- Theatrical release poster
- Hangul: 비와 당신의 이야기
- RR: Biwa dangsinui iyagi
- MR: Piwa tangsinŭi iyagi
- Directed by: Jo Jin-mo
- Screenplay by: Yoo Seong-hyub
- Produced by: Hwang Geun-ha
- Starring: Kang Ha-neul Chun Woo-hee
- Cinematography: Yoo Il-seung
- Music by: Kim Joon-seok
- Production companies: Columbia Pictures Kidari Ent AZIT Pictures
- Distributed by: Sony Pictures Entertainment Korea
- Release date: April 28, 2021 (South Korea);
- Running time: 117 minutes
- Country: South Korea
- Language: Korean
- Box office: US$3.2 million

= Waiting for Rain =

South Korean romance film

Waiting for Rain is a 2021 South Korean romantic drama film directed by Jo Jin-mo and written by Yoo Seong-hyub. The film starring Kang Ha-neul and Chun Woo-hee, is a love story between a man and a woman who have yearned for each other for a long time but could not meet due to certain circumstances.

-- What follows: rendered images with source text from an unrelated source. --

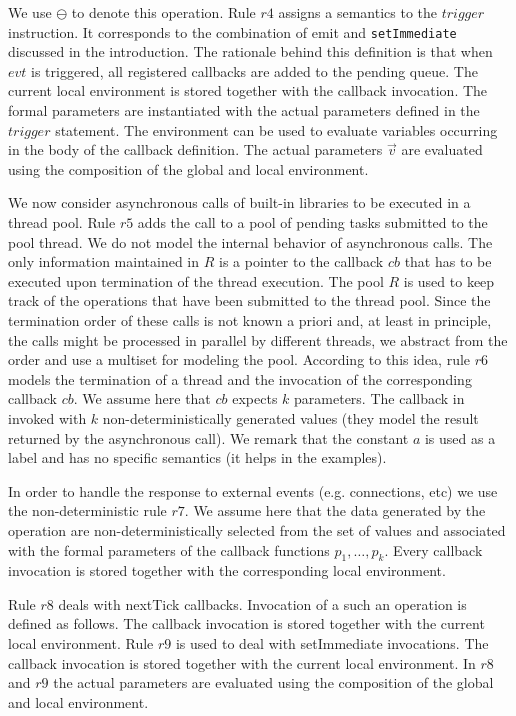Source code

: We use $\ominus$ to denote this operation.
Rule $r4$ assigns a semantics to the $trigger$ instruction. It corresponds to the combination of emit and \verb+setImmediate+ discussed in the introduction.
The rationale behind this definition is that when $evt$ is triggered, all registered callbacks are added to the pending queue. 
The current local environment is stored together with the callback invocation.
The formal parameters are instantiated with the actual parameters defined in the $trigger$ statement.
The environment can be used to evaluate variables occurring in the body of the callback definition.
The actual parameters $\vec{v}$ are evaluated using the composition of the global and local environment.

We now consider asynchronous calls of built-in libraries to be executed in a thread pool.
Rule $r5$ adds the call to a pool of pending tasks submitted to the pool thread.
We do not model the internal behavior of asynchronous calls. 
The only information maintained in $R$ is a pointer to the callback $cb$ that has to be executed upon 
termination of the thread execution.
The pool $R$ is used to keep track of the operations that have been submitted to the thread pool.
Since the termination order of these calls is not known a priori and, at least in principle, the calls might be processed in parallel by different threads, we abstract from the order and use a multiset for modeling the pool.
According to this idea, rule $r6$ models the termination of a thread and the invocation of 
the corresponding callback $cb$. We assume  here that $cb$ expects $k$ parameters.
The callback in invoked with $k$ non-deterministically generated values 
(they model the result returned by the asynchronous call).
We remark that the constant $a$ is used as a label and has no specific semantics (it helps in the examples).
%

In order to handle the response to external events (e.g. connections, etc) we use the non-deterministic rule $r7$.
We assume here that the data generated by the operation are non-deterministically selected from 
the set of values and associated with the formal parameters of the callback functions $p_1,\ldots,p_k$.  
Every callback invocation is stored together with the corresponding local environment.

Rule $r8$ deals with nextTick callbacks.
Invocation of a such an operation is defined as follows.
The callback invocation is stored together with the current local environment.
Rule $r9$ is used to deal with setImmediate invocations.
The  callback invocation is stored together with the current local environment.
In $r8$ and $r9$ the actual parameters are evaluated using the composition of the global and local environment.
%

Waiting for Rain was released in South Korea on April 28, 2021.

==Synopsis==
Waiting for Rain follows the romance between Young-ho (Kang Ha-neul) and So-hee (Chun Woo-hee). The two become each other's sources of comfort through the connection of a chance letter and make the unlikely promise of meeting up on a rainy December 31. The movie has an "analog" vibe through its depiction of the exchange of handwritten letters rather than phone calls or text messages.

==Cast==
- Kang Ha-neul as Park Young-ho, a young student taking his second gap year
- Chun Woo-hee as Gong So-hee, a woman who receives the letter in place of her older sister So-yeon
  - Choi Myung-bin as Young Gong So-hee
- Lee Seol as Gong So-yeon, So-hee's older sister
- Kang Young-seok as Bookworm, is a man who likes books better than people
- Lim Ju-hwan as Park Young-hwan, Young-ho's older brother
- Lee Yang-hee as Young-ho's father
- Lee Hang-na as So-hee's mother
- Ryu Hye-rin as Assistant teacher
- Go Geon-han as Jong-gook
- Kang So-ra as Soo-jin, Young-ho's motive for re-study

==Production==
On December 12, 2019, it was reported that Kang Ha-neul and Chun Woo-hee received an offer to appear in the film and both were accepted.

Filming began in March 2020. Filming was completed in July 2020.

==Release==
Waiting for Rain was released in South Korea on April 28, 2021. It was later released in the United States on April 30, 2021, and in Taiwan on May 7, 2021.

==Reception==
The film was released on April 28, 2021, on 952 screens. It was the number 1 place at the Korean box office, on the opening day of its release, collecting 29,853 audiences with a cumulative audience of 31,400 including its premiere. It maintained its number 1 spot on its opening weekend with a total audience of 122,261 from April 30 to May 2, 2021, therefore, recording a total of 174,742 admissions. On May 10, two weeks after its release, it reached the 300,000 admissions mark garnering a cumulative audience of 304,780.